*This post is available as a PDF download here.*

# Summary

- Over the past few years, ReSolve Asset Management has progressively worked to develop new and exciting rules for the March Madness bracket tournament.
- While the stakes may be much lower than in investing, many of the lessons we have learned translate well to portfolio construction and strategy development.
- Knowing the rules, diversifying appropriately, developing robust models, making wise assumptions, and playing in the moment all come into play in both arenas.
- Achieving financial goals is generally a longer-lasting concern for investors than winning a bracket challenge, but by obeying a few simple principles, these goals can be more attainable with less stress along the way.

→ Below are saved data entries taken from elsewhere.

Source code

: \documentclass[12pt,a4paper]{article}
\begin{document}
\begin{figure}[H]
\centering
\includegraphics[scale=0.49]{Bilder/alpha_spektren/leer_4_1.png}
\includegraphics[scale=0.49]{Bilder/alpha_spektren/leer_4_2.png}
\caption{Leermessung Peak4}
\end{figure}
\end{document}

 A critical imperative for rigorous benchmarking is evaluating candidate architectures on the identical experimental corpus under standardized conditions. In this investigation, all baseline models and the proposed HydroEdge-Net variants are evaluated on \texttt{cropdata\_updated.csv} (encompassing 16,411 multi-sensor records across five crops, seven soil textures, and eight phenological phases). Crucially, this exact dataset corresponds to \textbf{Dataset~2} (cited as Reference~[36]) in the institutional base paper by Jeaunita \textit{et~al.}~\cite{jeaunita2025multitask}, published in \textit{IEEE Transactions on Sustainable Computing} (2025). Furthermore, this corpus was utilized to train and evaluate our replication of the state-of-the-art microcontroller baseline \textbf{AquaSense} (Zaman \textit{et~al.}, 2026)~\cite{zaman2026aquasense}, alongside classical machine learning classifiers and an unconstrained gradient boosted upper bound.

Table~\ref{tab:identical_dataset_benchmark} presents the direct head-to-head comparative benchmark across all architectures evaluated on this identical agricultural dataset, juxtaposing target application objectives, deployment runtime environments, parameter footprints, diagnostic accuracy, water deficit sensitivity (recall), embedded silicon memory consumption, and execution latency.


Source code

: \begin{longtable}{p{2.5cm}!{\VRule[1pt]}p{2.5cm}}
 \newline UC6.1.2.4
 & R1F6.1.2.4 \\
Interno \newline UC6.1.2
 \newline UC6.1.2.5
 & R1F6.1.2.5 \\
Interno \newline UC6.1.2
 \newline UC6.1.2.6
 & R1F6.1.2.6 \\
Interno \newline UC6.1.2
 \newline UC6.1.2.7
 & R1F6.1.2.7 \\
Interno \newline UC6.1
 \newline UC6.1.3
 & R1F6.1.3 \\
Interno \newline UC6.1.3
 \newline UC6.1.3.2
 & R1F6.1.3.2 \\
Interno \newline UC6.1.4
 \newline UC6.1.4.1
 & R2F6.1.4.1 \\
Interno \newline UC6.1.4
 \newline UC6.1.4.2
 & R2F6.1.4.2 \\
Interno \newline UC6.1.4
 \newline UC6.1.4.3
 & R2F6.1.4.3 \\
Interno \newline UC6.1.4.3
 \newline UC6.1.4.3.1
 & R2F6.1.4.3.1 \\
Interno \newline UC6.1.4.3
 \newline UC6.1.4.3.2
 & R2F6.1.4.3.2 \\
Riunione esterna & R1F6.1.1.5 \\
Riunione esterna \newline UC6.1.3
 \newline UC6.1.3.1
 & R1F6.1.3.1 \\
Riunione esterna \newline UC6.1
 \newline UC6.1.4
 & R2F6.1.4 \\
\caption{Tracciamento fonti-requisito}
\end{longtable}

With the Olympics now behind us, March Madness is the next big sporting event. If you’re like me, the question at the front of your mind was, what type of devilry will ReSolve Asset Management cook up this year for the tournament?

*Well, we asked them and unfortunately found out that they would not be putting it on again this year. However, they graciously gave their blessing for Newfound to do it. Stay tuned on our blog! *

When ReSolve began the competition in 2014, their main goals were to address some of the problems that typically plague March Madness bracket competitions. Primarily, they aimed to:

- Encourage a larger sample size of teams to be picked rather than just straight chalk bets.
- Reduce the risk of legacy errors in brackets. For example, Syracuse (10) in the Final Four in 2016 after Middle Tennessee (15) defeated Michigan State (2) in the first round.

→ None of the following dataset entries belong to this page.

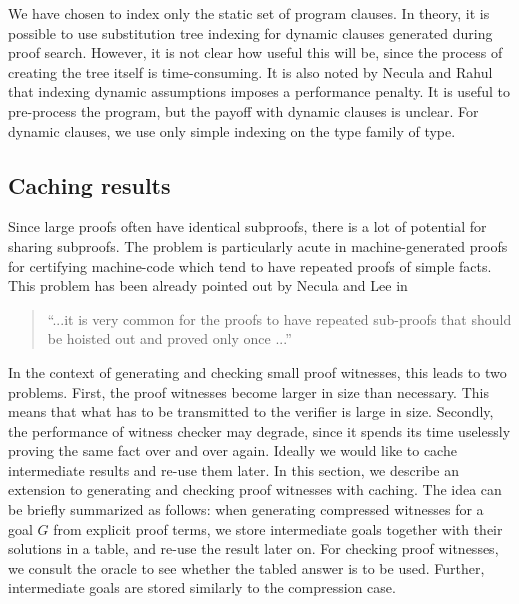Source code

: \documentclass{llncs}
\begin{document}
We have chosen to index only the static set of program clauses. In
theory, it is possible to use substitution tree indexing for dynamic
clauses generated during proof search.  However, it is not clear how
useful this will be, since the process of creating the tree itself is
time-consuming. It is also noted by Necula and Rahul
\cite{Necula+01:oracle} that indexing dynamic assumptions imposes a
performance penalty. It is useful to pre-process the program, but the
payoff with dynamic clauses is unclear. For dynamic clauses, we use
only simple indexing on the type family of type.



\subsection{Caching results}
\label{sec:tabling}
Since large proofs often have identical subproofs,  there is a
lot of potential for sharing subproofs. The problem is particularly
acute in machine-generated proofs for certifying machine-code which
tend to have repeated proofs of simple facts. This problem has been
already pointed out by Necula and Lee in \cite{NeculaLee+97:resource}

\begin{quote}
``...it is very common for the proofs to have  
repeated sub-proofs that should be hoisted out and 
proved only once ...'' \cite{NeculaLee+97:resource}
 \end{quote}


In the context of generating and checking small proof witnesses, this
leads to two problems.  First, the proof witnesses become larger in
size than necessary. This means that what has to be transmitted to the
verifier is large in size. Secondly, the performance of witness
checker may degrade, since it spends its time uselessly proving the
same fact over and over again. Ideally we would like to cache
intermediate results and re-use them later. In this section, we
describe an extension to generating and checking proof witnesses with
caching. The idea can be briefly summarized as follows: when
generating compressed witnesses for a goal $G$ from explicit proof
terms, we store intermediate goals together with their solutions in a
table, and re-use the result later on. For checking proof witnesses,
we consult the oracle to see whether the tabled answer is to be
used. Further, intermediate goals are stored similarly to the
compression case.
\end{document}
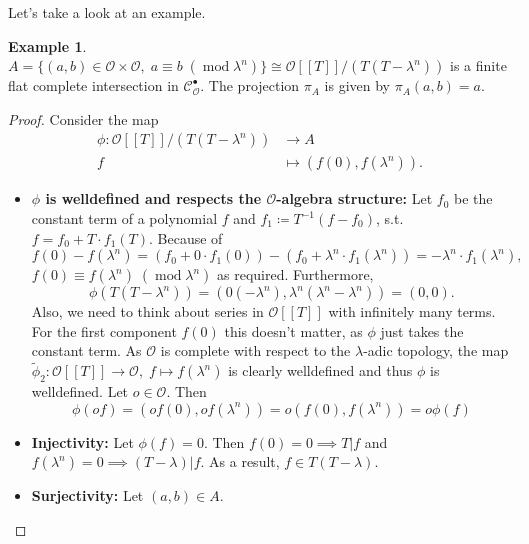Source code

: \documentclass{article}
\theoremstyle{plain}%
\theoremstyle{definition}
\newtheorem{example}[theorem]{Example}
\theoremstyle{remark}
\newcommand{\cob}{\mathcal{C}_\mathcal{O}^\bullet}
\begin{document}
Let's take a look at an example.
\begin{example}\label{ex:first_1}\cite[cf.][example 1]{Darmon1995}
    \(A = \{(a,b) \in \mathcal{O}\times\mathcal{O},\; a \equiv b\; (\operatorname{mod} \lambda^n)\} 
    \cong \mathcal{O}[[T]]/(T(T-\lambda^n))\) is a finite flat complete intersection in \(\cob\).
    The projection \(\pi_A\) is given by \(\pi_A(a,b) = a\).
    \begin{proof}
        Consider the map
        \begin{align*}
            \phi\colon \mathcal{O}[[T]]/(T(T-\lambda^n)) &\to A\\
            f &\mapsto (f(0), f(\lambda^n)).
        \end{align*}
        \begin{itemize}
            \item \textbf{\(\phi\) is welldefined and respects the \(\mathcal{O}\)-algebra structure:}
                Let \(f_0\) be the constant term of a polynomial \(f\) and \(f_1 \coloneqq T^{-1}(f-f_0)\), 
                s.t. \(f = f_0 + T\cdot f_1(T)\). Because of
                \[
                    f(0) - f(\lambda^n) 
                    = (f_0 + 0\cdot f_1(0)) - (f_0 + \lambda^n \cdot f_1(\lambda^n)) 
                    = -\lambda^n \cdot f_1(\lambda^n),
                \]
                \(f(0) \equiv f(\lambda^n)\; (\operatorname{mod} \lambda^n)\) as required.
                Furthermore, \[\phi(T(T-\lambda^n)) = (0(-\lambda^n), \lambda^n(\lambda^n - \lambda^n)) = (0,0).\]
                Also, we need to think about series in \(\mathcal{O}[[T]]\) with infinitely many terms.
                For the first component \(f(0)\) this doesn't matter, as \(\phi\) just takes the constant term. 
                As \(\mathcal{O}\) is complete with respect to the \(\lambda\)-adic topology, 
                the map \(\tilde\phi_2\colon \mathcal{O}[[T]] \to \mathcal{O},\; f \mapsto f(\lambda^n)\) 
                is clearly welldefined and thus \(\phi\) is welldefined.
                Let \(o \in \mathcal{O}\). Then 
                \[\phi(of) = (of(0), of(\lambda^n)) = o(f(0), f(\lambda^n)) = o\phi(f)\]
            \item \textbf{Injectivity:}
                Let \(\phi(f) = 0\). Then \(f(0) = 0 \implies T | f\) and \(f(\lambda^n) = 0 \implies (T - \lambda) | f\).
                As a result, \(f \in T(T-\lambda)\).
            \item \textbf{Surjectivity:}
                Let \((a,b) \in A\).

\end{itemize}
\end{proof}
\end{example}
\end{document}
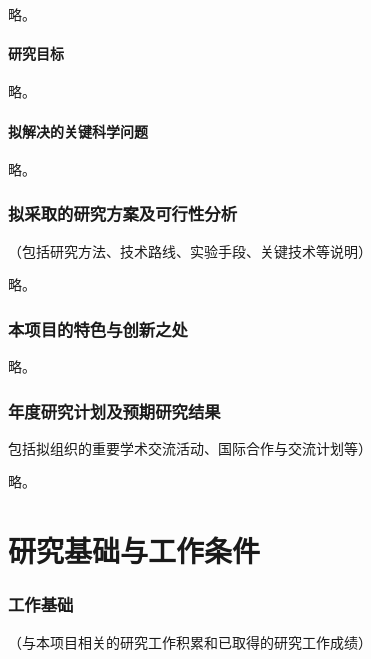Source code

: \documentclass[subfig,boldtoc]{mynsfc}
\begin{document}
略。

\subsection{研究目标}

略。

\subsection{拟解决的关键科学问题}

略。

\section{拟采取的研究方案及可行性分析}
\label{sec:approach}

\begin{hcomment}
  （包括研究方法、技术路线、实验手段、关键技术等说明）
\end{hcomment}

略。

\section{本项目的特色与创新之处}
\label{sec:innovation}

略。

\section{年度研究计划及预期研究结果}
\label{sec:plan}

\begin{hcomment}
  包括拟组织的重要学术交流活动、国际合作与交流计划等）
\end{hcomment}

略。

\part{研究基础与工作条件}
\label{sec:preparation}


\section{工作基础}
\label{sec:previous-work}

\begin{hcomment}
  （与本项目相关的研究工作积累和已取得的研究工作成绩）
\end{hcomment}
\end{document}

The rules have been fine-tuned over the years, and two years ago, all of us at Newfound went into the competition in full force.

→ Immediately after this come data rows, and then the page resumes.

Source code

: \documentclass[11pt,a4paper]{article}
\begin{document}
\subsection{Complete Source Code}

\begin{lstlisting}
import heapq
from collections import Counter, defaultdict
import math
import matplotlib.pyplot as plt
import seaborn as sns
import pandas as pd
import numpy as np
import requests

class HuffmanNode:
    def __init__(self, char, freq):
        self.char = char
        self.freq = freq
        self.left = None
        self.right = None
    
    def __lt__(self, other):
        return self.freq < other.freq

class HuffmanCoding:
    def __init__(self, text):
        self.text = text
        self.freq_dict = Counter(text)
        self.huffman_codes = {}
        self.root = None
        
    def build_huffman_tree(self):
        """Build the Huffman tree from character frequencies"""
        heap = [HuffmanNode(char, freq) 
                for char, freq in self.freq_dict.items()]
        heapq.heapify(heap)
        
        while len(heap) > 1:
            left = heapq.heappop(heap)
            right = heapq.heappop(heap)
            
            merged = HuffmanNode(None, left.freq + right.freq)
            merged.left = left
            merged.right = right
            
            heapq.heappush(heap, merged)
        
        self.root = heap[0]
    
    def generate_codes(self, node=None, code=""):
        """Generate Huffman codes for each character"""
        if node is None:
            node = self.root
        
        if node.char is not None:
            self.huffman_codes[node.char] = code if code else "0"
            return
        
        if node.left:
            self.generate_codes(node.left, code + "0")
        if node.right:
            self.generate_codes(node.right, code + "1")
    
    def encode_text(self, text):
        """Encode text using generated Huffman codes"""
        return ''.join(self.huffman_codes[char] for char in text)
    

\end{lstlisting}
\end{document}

This contest is definitely not your normal office bracket pool.^{[1]} In 2016, participants allocated a fully-invested, long-only portfolio to the teams in the bracket. Each team was awarded a certain number of points-per-win (PPW), with less points awarded to the teams that had a higher likelihood of winning the tournament.

Rather than encouraging the participants to lean solely on the chalk picks, as is oftentimes the case when filling out a bracket under more standard rules, there were compelling reasons to allocate to underdog teams. Even if they won only one game and were subsequently knocked out of competition, the potential points earned were enough to compensate for the risk taken.

That year, both Corey^{[2]} and Justin^{[3]} published their methodologies on our blog, with Corey taking a resampled simulation-based approach, and Justin taking a mixed multi-factor approach.

Last year, the competition rules changed slightly.^{[4]} It looked more familiar, with participants now filling out an actual bracket. However, the point total awarded for each team was the reciprocal of its cumulative probability (capped at 200) of making it to that round. Points were awarded only for the final round that a team made it to.

As we gear up for the 2018 challenge, what are some important considerations that we’ve learned over the past years’ tournaments and how do they translate to real-world problems investors commonly face?

**Know the Rules Before You Play**

Perhaps the biggest deciding factor is to thoroughly understand the rules before you submit your final choices.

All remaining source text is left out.